Factors Associated with Restricted, Repetitive Behaviors and Interests and Diagnostic Severity Level Ratings in Young Children with Autism Spectrum Disorder.
The First Year Inventory spots 1-year-olds who later receive an ASD diagnosis, so add it to your early-screening toolkit.
01Research in Context
What this study did
Ben-Itzchak et al. (2021) checked if the First Year Inventory (FYI) spots toddlers who later get an autism diagnosis. Parents filled out the 63-item FYI when their baby turned one. The team followed the children until age three to see who received an ASD label, a different developmental delay, or typical development.
The study used a two-domain cutoff: social-communication plus sensory-regulatory. Kids who scored high on both areas were counted as FYI-positive.
What they found
About one in three FYI-positive toddlers later received an ASD diagnosis. Roughly eight in five of the high-scorers had some developmental concern by age three. The FYI rarely missed later ASD; most children who ended up with autism had been flagged at 12 months.

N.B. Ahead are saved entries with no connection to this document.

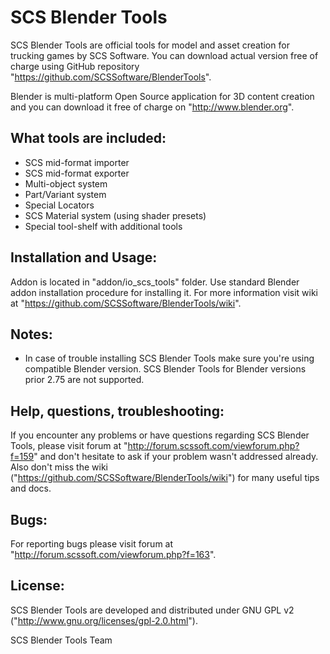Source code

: 
SCS Blender Tools
=================

SCS Blender Tools are official tools for model and asset creation for
trucking games by SCS Software. You can download actual version free
of charge using GitHub repository "https://github.com/SCSSoftware/BlenderTools".

Blender is multi-platform Open Source application for 3D content creation
and you can download it free of charge on "http://www.blender.org".


What tools are included:
------------------------
 - SCS mid-format importer
 - SCS mid-format exporter
 - Multi-object system
 - Part/Variant system
 - Special Locators
 - SCS Material system (using shader presets)
 - Special tool-shelf with additional tools


Installation and Usage:
-------------
Addon is located in "addon/io_scs_tools" folder.
Use standard Blender addon installation procedure for installing it.
For more information visit wiki at
"https://github.com/SCSSoftware/BlenderTools/wiki".


Notes:
------
 - In case of trouble installing SCS Blender Tools make sure you're using
   compatible Blender version. SCS Blender Tools for Blender versions
   prior 2.75 are not supported.


Help, questions, troubleshooting:
---------------------------------
If you encounter any problems or have questions regarding SCS Blender Tools,
please visit forum at "http://forum.scssoft.com/viewforum.php?f=159" and
don't hesitate to ask if your problem wasn't addressed already. Also
don't miss the wiki ("https://github.com/SCSSoftware/BlenderTools/wiki")
for many useful tips and docs.


Bugs:
-----
For reporting bugs please visit forum at
"http://forum.scssoft.com/viewforum.php?f=163".


License:
--------
SCS Blender Tools are developed and distributed under GNU GPL v2
("http://www.gnu.org/licenses/gpl-2.0.html").


SCS Blender Tools Team

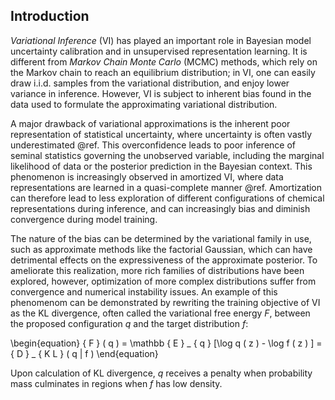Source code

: ## Introduction
_Variational Inference_ (VI) has played an important role in Bayesian model uncertainty calibration and in unsupervised representation learning.
It is different from _Markov Chain Monte Carlo_ (MCMC) methods, which rely on the Markov chain to reach an equilibrium distribution; in VI, one can easily draw i.i.d. samples from the variational distribution, and enjoy lower variance in inference.
However, VI is subject to inherent bias found in the data used to formulate the approximating variational distribution.

A major drawback of variational approximations is the inherent poor representation of statistical uncertainty, where uncertainty is often vastly underestimated @ref.
This overconfidence leads to poor inference of seminal statistics governing the unobserved variable, including the marginal likelihood of data or the posterior prediction in the Bayesian context.
This phenomenon is increasingly observed in amortized VI, where data representations are learned in a quasi-complete manner @ref.
Amortization can therefore lead to less exploration of different configurations of chemical representations during inference, and can increasingly bias and diminish convergence during model training.

The nature of the bias can be determined by the variational family in use, such as approximate methods like the factorial Gaussian, which can have detrimental effects on the expressiveness of the approximate posterior.
To ameliorate this realization, more rich families of distributions have been explored, however, optimization of more complex distributions suffer from convergence and numerical instability issues.
An example of this phenomenom can be demonstrated by rewriting the training objective of VI as the KL divergence, often called the variational free energy _F_, between the proposed configuration _q_ and the target distribution _f_:

\begin{equation} { F }  ( q ) = \mathbb { E } _ { q } [\log q ( z ) - \log f ( z ) ] = { D } _ { K L } ( q \| f ) \end{equation}

Upon calculation of KL divergence, _q_ receives a penalty when probability mass culminates in regions when _f_ has low density.
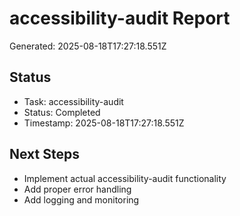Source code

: # accessibility-audit Report

Generated: 2025-08-18T17:27:18.551Z

## Status
- Task: accessibility-audit
- Status: Completed
- Timestamp: 2025-08-18T17:27:18.551Z

## Next Steps
- Implement actual accessibility-audit functionality
- Add proper error handling
- Add logging and monitoring
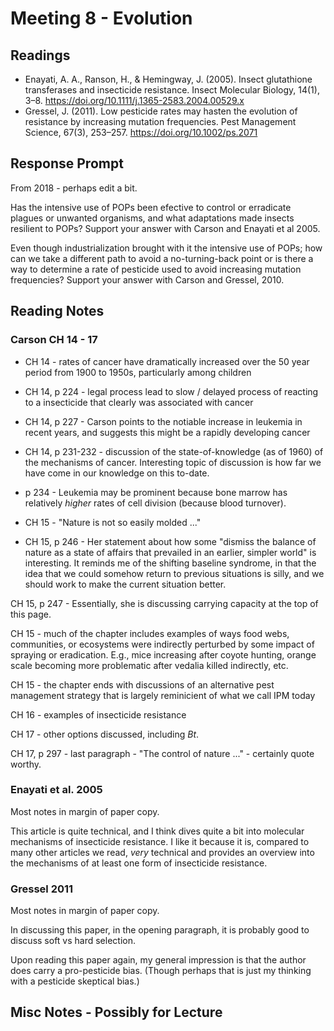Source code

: # Meeting 8 - Evolution

## Readings

* Enayati, A. A., Ranson, H., & Hemingway, J. (2005). Insect glutathione transferases and insecticide resistance. Insect Molecular Biology, 14(1), 3–8. https://doi.org/10.1111/j.1365-2583.2004.00529.x
* Gressel, J. (2011). Low pesticide rates may hasten the evolution of resistance by increasing mutation frequencies. Pest Management Science, 67(3), 253–257. https://doi.org/10.1002/ps.2071



## Response Prompt

From 2018 - perhaps edit a bit.

Has the intensive use of POPs been efective to control or erradicate plagues or unwanted organisms, and what adaptations made insects resilient to POPs?   Support your answer with Carson and Enayati et al 2005.

Even though industrialization brought with it the intensive use of POPs; how can we take a different path to avoid a no-turning-back point or is there a way to determine a rate of pesticide used to avoid increasing mutation frequencies?  Support your answer with Carson and Gressel, 2010.

## Reading Notes

### Carson CH 14 - 17

* CH 14 - rates of cancer have dramatically increased over the 50 year period from 1900 to 1950s, particularly among children

* CH 14, p 224 - legal process lead to slow / delayed process of reacting to a insecticide that clearly was associated with cancer

* CH 14, p 227 - Carson points to the notiable increase in leukemia in recent years, and suggests this might be a rapidly developing cancer

* CH 14, p 231-232 - discussion of the state-of-knowledge (as of 1960) of the mechanisms of cancer. Interesting topic of discussion is how far we have come in our knowledge on this to-date.

* p 234 - Leukemia may be prominent because bone marrow has relatively *higher* rates of cell division (because blood turnover).

* CH 15 - "Nature is not so easily molded ..."

* CH 15, p 246 - Her statement about how some "dismiss the balance of nature as a state of affairs that prevailed in an earlier, simpler world" is interesting. It reminds me of the shifting baseline syndrome, in that the idea that we could somehow return to previous situations is silly, and we should work to make the current situation better.

CH 15, p 247 - Essentially, she is discussing carrying capacity at the top of this page.

CH 15 - much of the chapter includes examples of ways food webs, communities, or ecosystems were indirectly perturbed by some impact of spraying or eradication. E.g., mice increasing after coyote hunting, orange scale becoming more problematic after vedalia killed indirectly, etc. 

CH 15 - the chapter ends with discussions of an alternative pest management strategy that is largely reminicient of what we call IPM today

CH 16 - examples of insecticide resistance

CH 17 - other options discussed, including *Bt*. 

CH 17, p 297 - last paragraph - "The control of nature ..." - certainly quote worthy.

### Enayati et al. 2005

Most notes in margin of paper copy.

This article is quite technical, and I think dives quite a bit into molecular mechanisms of insecticide resistance. I like it because it is, compared to many other articles we read, *very* technical and provides an overview into the mechanisms of at least one form of insecticide resistance.

### Gressel 2011

Most notes in margin of paper copy.

In discussing this paper, in the opening paragraph, it is probably good to discuss soft vs hard selection.

Upon reading this paper again, my general impression is that the author does carry a pro-pesticide bias. (Though perhaps that is just my thinking with a pesticide skeptical bias.)

## Misc Notes - Possibly for Lecture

The results say the FYI is good at catching early risk, not perfect at predicting exact diagnosis.
How this fits with other research
Watson et al. (2007) asked parents to look back and fill out the FYI for preschoolers who already had ASD. They also saw higher FYI scores in the ASD group. Ben-Itzchak et al. (2021) moved from memory to real time, showing the same tool works before anyone knows the outcome. The new study extends, not contradicts, the older one.
Root et al. (2026) found that restricted and repetitive behaviors split into five clear factors when kids were 2–9 years old. Esther’s 12-month FYI social-communication plus sensory-regulatory domains line up with two of those later factors, hinting that the same traits are measurable much earlier.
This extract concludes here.